Go through the entries below. Copy out every line that contains "QUEUEID".

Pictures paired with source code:
:::
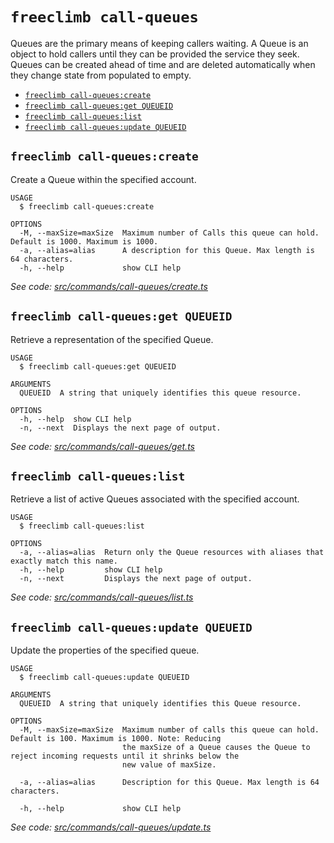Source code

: `freeclimb call-queues`
=======================

Queues are the primary means of keeping callers waiting. A Queue is an object to hold callers until they can be provided the service they seek. Queues can be created ahead of time and are deleted automatically when they change state from populated to empty.

* [`freeclimb call-queues:create`](#freeclimb-call-queuescreate)
* [`freeclimb call-queues:get QUEUEID`](#freeclimb-call-queuesget-queueid)
* [`freeclimb call-queues:list`](#freeclimb-call-queueslist)
* [`freeclimb call-queues:update QUEUEID`](#freeclimb-call-queuesupdate-queueid)

## `freeclimb call-queues:create`

Create a Queue within the specified account.

```
USAGE
  $ freeclimb call-queues:create

OPTIONS
  -M, --maxSize=maxSize  Maximum number of Calls this queue can hold. Default is 1000. Maximum is 1000.
  -a, --alias=alias      A description for this Queue. Max length is 64 characters.
  -h, --help             show CLI help
```

_See code: [src/commands/call-queues/create.ts](https://github.com/jblack-vail/freeclimb-cli-cd-test/blob/v0.1.11/src/commands/call-queues/create.ts)_

## `freeclimb call-queues:get QUEUEID`

Retrieve a representation of the specified Queue.

```
USAGE
  $ freeclimb call-queues:get QUEUEID

ARGUMENTS
  QUEUEID  A string that uniquely identifies this queue resource.

OPTIONS
  -h, --help  show CLI help
  -n, --next  Displays the next page of output.
```

_See code: [src/commands/call-queues/get.ts](https://github.com/jblack-vail/freeclimb-cli-cd-test/blob/v0.1.11/src/commands/call-queues/get.ts)_

## `freeclimb call-queues:list`

Retrieve a list of active Queues associated with the specified account.

```
USAGE
  $ freeclimb call-queues:list

OPTIONS
  -a, --alias=alias  Return only the Queue resources with aliases that exactly match this name.
  -h, --help         show CLI help
  -n, --next         Displays the next page of output.
```

_See code: [src/commands/call-queues/list.ts](https://github.com/jblack-vail/freeclimb-cli-cd-test/blob/v0.1.11/src/commands/call-queues/list.ts)_

## `freeclimb call-queues:update QUEUEID`

Update the properties of the specified queue.

```
USAGE
  $ freeclimb call-queues:update QUEUEID

ARGUMENTS
  QUEUEID  A string that uniquely identifies this Queue resource.

OPTIONS
  -M, --maxSize=maxSize  Maximum number of calls this queue can hold. Default is 100. Maximum is 1000. Note: Reducing
                         the maxSize of a Queue causes the Queue to reject incoming requests until it shrinks below the
                         new value of maxSize.

  -a, --alias=alias      Description for this Queue. Max length is 64 characters.

  -h, --help             show CLI help
```

_See code: [src/commands/call-queues/update.ts](https://github.com/jblack-vail/freeclimb-cli-cd-test/blob/v0.1.11/src/commands/call-queues/update.ts)_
:::
Reply:
* [`freeclimb call-queues:get QUEUEID`](#freeclimb-call-queuesget-queueid)
* [`freeclimb call-queues:update QUEUEID`](#freeclimb-call-queuesupdate-queueid)
## `freeclimb call-queues:get QUEUEID`
  $ freeclimb call-queues:get QUEUEID
  QUEUEID  A string that uniquely identifies this queue resource.
## `freeclimb call-queues:update QUEUEID`
  $ freeclimb call-queues:update QUEUEID
  QUEUEID  A string that uniquely identifies this Queue resource.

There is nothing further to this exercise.